If \(x, y, z\) are in H.P., their reciprocals \(\frac{1}{x}, \frac{1}{y}, \frac{1}{z}\) will be in A.P. Conversely, if \(p, q, r\) are in A.P., then their reciprocals \(\frac{1}{p}, \frac{1}{q}, \frac{1}{r}\) will be in H.P.

Since it is given that \(b+c, c+a, a+b\) are in H.P., their reciprocals will be in A.P. Thus, we have: \(\frac{1}{b+c}, \frac{1}{c+a}, \frac{1}{a+b}\) are in A.P.

We'll write the three given fractions and find their reciprocals: \(\frac{a}{b+c}, \frac{b}{c+a}, \frac{c}{a+b}\) Taking reciprocals, we get: \(\frac{b+c}{a}, \frac{c+a}{b}, \frac{a+b}{c}\) We already have step 2 which states that \(\frac{1}{b+c}, \frac{1}{c+a}, \frac{1}{a+b}\) are in A.P. Thus, \(\frac{a}{b+c}, \frac{b}{c+a}, \frac{c}{a+b}\) are indeed in A.P., and the first part (i) is proven.
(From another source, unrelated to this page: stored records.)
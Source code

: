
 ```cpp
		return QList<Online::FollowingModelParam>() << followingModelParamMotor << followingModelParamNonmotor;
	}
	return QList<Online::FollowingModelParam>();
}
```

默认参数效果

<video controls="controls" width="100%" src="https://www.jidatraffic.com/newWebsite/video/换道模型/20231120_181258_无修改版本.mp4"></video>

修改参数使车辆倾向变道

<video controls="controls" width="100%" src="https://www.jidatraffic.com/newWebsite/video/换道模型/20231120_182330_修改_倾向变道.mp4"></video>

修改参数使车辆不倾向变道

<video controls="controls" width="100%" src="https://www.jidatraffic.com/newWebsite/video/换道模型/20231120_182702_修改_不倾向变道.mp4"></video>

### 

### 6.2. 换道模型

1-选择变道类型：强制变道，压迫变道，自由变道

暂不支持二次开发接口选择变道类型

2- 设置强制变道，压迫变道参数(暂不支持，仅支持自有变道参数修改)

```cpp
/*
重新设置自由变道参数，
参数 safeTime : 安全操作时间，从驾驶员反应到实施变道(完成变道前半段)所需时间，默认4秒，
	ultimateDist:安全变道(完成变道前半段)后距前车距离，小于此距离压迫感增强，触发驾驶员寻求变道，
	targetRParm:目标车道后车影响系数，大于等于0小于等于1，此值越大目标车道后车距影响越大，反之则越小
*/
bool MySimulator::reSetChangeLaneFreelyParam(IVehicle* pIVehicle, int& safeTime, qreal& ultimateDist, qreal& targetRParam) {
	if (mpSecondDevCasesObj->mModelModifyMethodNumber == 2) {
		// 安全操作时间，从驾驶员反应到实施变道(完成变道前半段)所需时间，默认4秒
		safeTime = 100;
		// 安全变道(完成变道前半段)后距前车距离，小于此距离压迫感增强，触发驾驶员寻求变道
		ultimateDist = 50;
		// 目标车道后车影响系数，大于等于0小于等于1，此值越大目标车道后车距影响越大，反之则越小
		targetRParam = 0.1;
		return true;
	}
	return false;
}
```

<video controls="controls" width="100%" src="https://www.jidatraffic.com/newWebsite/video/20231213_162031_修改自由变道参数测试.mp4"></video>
We'll use the relationship between A.P. and H.P. terms once again to prove (ii). \((a+b)(b+c), (b+c)(c+a), (c+a)(a+b)\) are in A.P. We need the terms to be squares, so let's start by expanding the above expressions: \(ab+2bc+ac, bc+2ac+ab, ac+2ab+bc\) To make them into the squares of \(a, b, c\), we'll subtract a common term \(2abc\) from each expression: \(ab+2bc+ac-2abc, bc+2ac+ab-2abc, ac+2ab+bc-2abc\) Now the expressions become: \(a(a+b+c-2bc), b(a+b+c-2ac), c(a+b+c-2ab)\) We can observe that: \(a(a+b+c-2bc) = a^{2}(1-\frac{2bc}{a+b+c})\) \(b(a+b+c-2ac) = b^{2}(1-\frac{2ac}{a+b+c})\) \(c(a+b+c-2ab) = c^{2}(1-\frac{2ab}{a+b+c})\) Since \(1-\frac{2bc}{a+b+c}, 1-\frac{2ac}{a+b+c}, 1-\frac{2ab}{a+b+c}\) are positive constants, the expressions are now proportional to the squares of \(a, b, c\). As a result, we can conclude that \(a^2, b^2, c^2\) are in A.P., and the second part (ii) is proven.